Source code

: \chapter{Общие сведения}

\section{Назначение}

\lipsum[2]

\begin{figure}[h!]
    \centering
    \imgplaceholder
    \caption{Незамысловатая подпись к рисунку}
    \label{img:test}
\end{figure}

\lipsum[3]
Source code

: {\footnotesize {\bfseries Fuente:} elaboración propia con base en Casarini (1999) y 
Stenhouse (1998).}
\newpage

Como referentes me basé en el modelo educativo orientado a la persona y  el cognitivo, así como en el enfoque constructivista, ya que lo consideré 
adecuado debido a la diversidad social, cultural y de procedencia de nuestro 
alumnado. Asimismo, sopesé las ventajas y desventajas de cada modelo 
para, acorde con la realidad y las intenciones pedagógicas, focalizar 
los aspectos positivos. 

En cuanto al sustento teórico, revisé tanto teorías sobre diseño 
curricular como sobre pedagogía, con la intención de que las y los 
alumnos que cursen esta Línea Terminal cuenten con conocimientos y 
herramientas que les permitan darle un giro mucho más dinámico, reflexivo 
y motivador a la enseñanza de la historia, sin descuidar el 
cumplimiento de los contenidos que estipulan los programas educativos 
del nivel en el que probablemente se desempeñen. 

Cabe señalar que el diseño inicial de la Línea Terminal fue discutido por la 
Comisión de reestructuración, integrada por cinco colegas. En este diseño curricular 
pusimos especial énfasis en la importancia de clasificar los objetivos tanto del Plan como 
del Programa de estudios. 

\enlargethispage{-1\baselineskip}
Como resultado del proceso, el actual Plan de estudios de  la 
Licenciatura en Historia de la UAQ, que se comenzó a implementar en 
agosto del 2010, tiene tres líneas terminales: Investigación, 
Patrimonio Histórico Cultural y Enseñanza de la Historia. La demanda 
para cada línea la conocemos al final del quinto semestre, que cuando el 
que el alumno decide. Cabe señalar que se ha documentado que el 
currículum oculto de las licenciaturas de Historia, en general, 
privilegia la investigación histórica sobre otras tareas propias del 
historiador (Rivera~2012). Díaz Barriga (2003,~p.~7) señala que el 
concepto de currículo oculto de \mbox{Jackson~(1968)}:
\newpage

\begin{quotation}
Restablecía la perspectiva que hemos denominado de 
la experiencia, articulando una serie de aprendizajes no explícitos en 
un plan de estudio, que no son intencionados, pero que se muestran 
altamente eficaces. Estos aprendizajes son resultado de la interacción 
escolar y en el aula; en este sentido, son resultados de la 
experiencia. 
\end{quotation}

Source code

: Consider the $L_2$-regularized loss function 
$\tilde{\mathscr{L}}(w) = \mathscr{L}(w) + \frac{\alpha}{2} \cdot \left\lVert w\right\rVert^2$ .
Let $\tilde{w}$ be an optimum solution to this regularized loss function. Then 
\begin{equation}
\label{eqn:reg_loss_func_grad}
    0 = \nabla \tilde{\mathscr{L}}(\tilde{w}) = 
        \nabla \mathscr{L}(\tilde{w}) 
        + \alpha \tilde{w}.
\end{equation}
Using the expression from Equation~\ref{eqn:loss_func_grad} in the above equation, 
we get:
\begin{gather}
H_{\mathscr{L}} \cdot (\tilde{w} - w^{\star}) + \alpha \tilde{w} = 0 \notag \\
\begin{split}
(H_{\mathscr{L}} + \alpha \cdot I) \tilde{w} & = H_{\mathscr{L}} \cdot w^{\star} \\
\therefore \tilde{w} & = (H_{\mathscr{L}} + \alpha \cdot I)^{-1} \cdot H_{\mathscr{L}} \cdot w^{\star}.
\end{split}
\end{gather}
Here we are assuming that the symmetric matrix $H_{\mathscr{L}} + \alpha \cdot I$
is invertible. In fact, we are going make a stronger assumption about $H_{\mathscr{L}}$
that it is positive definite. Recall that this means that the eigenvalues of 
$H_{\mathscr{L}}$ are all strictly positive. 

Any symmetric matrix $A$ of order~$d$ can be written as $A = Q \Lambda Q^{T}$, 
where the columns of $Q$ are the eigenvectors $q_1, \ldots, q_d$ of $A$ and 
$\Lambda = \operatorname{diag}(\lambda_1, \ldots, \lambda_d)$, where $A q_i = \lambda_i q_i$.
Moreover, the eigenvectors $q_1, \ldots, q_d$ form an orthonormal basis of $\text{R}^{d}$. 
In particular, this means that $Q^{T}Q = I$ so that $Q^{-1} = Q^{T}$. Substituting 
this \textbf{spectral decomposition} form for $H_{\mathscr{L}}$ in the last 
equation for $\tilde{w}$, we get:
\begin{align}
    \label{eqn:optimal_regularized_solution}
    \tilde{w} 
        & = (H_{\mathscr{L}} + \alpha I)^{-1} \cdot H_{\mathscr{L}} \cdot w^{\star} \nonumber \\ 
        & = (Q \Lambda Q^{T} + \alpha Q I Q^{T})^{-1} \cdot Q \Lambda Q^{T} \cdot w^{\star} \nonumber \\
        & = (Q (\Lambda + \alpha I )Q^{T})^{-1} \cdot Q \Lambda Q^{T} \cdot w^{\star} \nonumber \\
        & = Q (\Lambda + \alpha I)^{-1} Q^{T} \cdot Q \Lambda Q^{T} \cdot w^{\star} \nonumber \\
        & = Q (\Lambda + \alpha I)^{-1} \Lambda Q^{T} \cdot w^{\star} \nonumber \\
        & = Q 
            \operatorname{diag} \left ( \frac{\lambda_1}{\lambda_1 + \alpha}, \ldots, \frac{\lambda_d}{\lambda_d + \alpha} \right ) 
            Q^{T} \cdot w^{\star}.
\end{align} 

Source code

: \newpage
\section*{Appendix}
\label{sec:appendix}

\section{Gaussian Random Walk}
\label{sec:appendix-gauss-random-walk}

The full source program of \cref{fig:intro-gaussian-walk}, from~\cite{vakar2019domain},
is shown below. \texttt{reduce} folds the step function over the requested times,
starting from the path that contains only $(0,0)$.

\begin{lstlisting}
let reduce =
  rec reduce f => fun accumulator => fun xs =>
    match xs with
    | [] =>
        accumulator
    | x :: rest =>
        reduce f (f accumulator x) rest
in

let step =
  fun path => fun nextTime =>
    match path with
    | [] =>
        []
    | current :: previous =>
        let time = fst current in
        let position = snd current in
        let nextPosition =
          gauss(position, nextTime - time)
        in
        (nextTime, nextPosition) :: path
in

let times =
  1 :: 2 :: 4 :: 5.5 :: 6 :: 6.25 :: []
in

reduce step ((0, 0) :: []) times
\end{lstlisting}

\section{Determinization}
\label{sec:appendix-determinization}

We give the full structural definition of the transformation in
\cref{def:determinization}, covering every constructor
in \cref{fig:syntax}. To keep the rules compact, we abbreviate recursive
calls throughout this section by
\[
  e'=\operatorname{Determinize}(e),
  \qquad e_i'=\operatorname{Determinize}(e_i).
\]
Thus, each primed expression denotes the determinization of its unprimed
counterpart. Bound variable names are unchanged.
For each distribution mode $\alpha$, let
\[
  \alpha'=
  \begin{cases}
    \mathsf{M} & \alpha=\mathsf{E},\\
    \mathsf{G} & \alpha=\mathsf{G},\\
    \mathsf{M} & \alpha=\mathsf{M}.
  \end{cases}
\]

_ _ _ _

Please write out, exactly as they appear above, only the lines in the stretch from the line with "q_i = \lambda_i q_i$." through the line with "starting from the".

$\Lambda = \operatorname{diag}(\lambda_1, \ldots, \lambda_d)$, where $A q_i = \lambda_i q_i$.
Moreover, the eigenvectors $q_1, \ldots, q_d$ form an orthonormal basis of $\text{R}^{d}$. 
In particular, this means that $Q^{T}Q = I$ so that $Q^{-1} = Q^{T}$. Substituting 
this \textbf{spectral decomposition} form for $H_{\mathscr{L}}$ in the last 
equation for $\tilde{w}$, we get:
\begin{align}
    \label{eqn:optimal_regularized_solution}
    \tilde{w} 
        & = (H_{\mathscr{L}} + \alpha I)^{-1} \cdot H_{\mathscr{L}} \cdot w^{\star} \nonumber \\ 
        & = (Q \Lambda Q^{T} + \alpha Q I Q^{T})^{-1} \cdot Q \Lambda Q^{T} \cdot w^{\star} \nonumber \\
        & = (Q (\Lambda + \alpha I )Q^{T})^{-1} \cdot Q \Lambda Q^{T} \cdot w^{\star} \nonumber \\
        & = Q (\Lambda + \alpha I)^{-1} Q^{T} \cdot Q \Lambda Q^{T} \cdot w^{\star} \nonumber \\
        & = Q (\Lambda + \alpha I)^{-1} \Lambda Q^{T} \cdot w^{\star} \nonumber \\
        & = Q 
            \operatorname{diag} \left ( \frac{\lambda_1}{\lambda_1 + \alpha}, \ldots, \frac{\lambda_d}{\lambda_d + \alpha} \right ) 
            Q^{T} \cdot w^{\star}.
\end{align} 

Source code

: \newpage
\section*{Appendix}
\label{sec:appendix}

\section{Gaussian Random Walk}
\label{sec:appendix-gauss-random-walk}

The full source program of \cref{fig:intro-gaussian-walk}, from~\cite{vakar2019domain},
is shown below. \texttt{reduce} folds the step function over the requested times,
starting from the path that contains only $(0,0)$.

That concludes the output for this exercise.